*** Opening of DATA FOR ANALYSIS ***

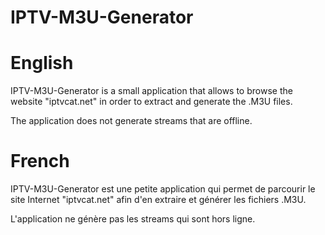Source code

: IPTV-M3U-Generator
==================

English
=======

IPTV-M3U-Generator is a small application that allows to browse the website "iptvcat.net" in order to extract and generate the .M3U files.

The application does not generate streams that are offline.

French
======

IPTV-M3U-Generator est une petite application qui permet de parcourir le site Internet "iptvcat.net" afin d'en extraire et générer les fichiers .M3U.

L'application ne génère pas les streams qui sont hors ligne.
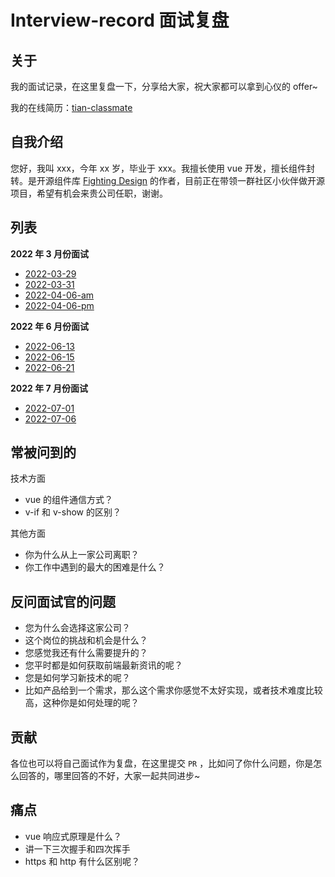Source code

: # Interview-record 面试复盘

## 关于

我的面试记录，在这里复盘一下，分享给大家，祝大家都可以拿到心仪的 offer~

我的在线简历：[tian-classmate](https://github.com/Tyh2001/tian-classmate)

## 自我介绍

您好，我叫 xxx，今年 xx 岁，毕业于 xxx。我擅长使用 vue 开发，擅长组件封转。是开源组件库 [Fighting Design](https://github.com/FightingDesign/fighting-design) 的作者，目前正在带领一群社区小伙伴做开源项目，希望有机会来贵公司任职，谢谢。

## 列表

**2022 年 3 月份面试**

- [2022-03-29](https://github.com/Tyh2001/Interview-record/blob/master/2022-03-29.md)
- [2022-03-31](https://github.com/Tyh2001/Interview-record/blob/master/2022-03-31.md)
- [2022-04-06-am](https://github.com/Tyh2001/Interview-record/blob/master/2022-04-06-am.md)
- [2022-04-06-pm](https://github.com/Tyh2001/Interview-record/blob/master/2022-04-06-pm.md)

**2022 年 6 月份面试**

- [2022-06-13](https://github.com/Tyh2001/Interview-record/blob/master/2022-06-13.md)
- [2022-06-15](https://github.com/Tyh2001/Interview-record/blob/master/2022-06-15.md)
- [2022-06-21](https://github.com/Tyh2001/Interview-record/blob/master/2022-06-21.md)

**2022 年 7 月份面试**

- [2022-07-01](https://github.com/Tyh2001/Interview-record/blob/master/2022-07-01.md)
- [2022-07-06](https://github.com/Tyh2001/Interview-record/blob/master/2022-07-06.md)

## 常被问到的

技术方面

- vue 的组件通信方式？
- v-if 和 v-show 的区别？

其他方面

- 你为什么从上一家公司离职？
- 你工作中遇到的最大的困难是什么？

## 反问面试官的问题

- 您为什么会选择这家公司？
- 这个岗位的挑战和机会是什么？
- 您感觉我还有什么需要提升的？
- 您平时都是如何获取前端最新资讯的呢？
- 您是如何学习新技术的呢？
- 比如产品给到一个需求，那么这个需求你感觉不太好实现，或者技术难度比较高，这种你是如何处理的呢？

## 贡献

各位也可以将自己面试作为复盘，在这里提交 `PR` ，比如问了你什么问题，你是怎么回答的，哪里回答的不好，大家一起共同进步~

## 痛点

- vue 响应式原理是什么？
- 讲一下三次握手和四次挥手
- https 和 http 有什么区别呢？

*** Close of DATA FOR ANALYSIS ***
*** Opening of DATA FOR ANALYSIS ***

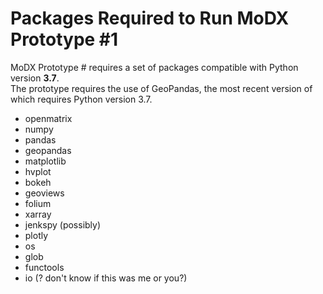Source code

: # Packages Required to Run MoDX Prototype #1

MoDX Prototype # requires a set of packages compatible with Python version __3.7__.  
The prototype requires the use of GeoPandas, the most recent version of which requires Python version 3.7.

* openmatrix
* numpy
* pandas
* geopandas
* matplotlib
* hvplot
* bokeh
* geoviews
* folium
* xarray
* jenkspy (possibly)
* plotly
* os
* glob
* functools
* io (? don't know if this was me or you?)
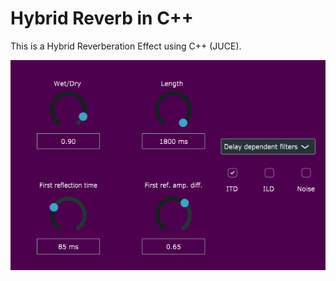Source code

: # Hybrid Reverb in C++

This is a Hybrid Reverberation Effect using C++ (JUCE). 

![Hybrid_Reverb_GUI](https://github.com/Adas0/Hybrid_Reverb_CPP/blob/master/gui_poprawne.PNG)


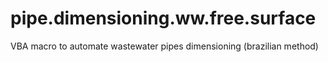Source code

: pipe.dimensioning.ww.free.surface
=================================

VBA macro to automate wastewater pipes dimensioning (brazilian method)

*** Close of DATA FOR ANALYSIS ***

*TASK TO COMPLETE*
Repeat the entries above verbatim, but only from the line that has "- v-if 和 v-show 的区别？" down to the line that has "- https 和 http 有什么区别呢？", inclusive.

*EXERCISE RESPONSE*
- v-if 和 v-show 的区别？

其他方面

- 你为什么从上一家公司离职？
- 你工作中遇到的最大的困难是什么？

## 反问面试官的问题

- 您为什么会选择这家公司？
- 这个岗位的挑战和机会是什么？
- 您感觉我还有什么需要提升的？
- 您平时都是如何获取前端最新资讯的呢？
- 您是如何学习新技术的呢？
- 比如产品给到一个需求，那么这个需求你感觉不太好实现，或者技术难度比较高，这种你是如何处理的呢？

## 贡献

各位也可以将自己面试作为复盘，在这里提交 `PR` ，比如问了你什么问题，你是怎么回答的，哪里回答的不好，大家一起共同进步~

## 痛点

- vue 响应式原理是什么？
- 讲一下三次握手和四次挥手
- https 和 http 有什么区别呢？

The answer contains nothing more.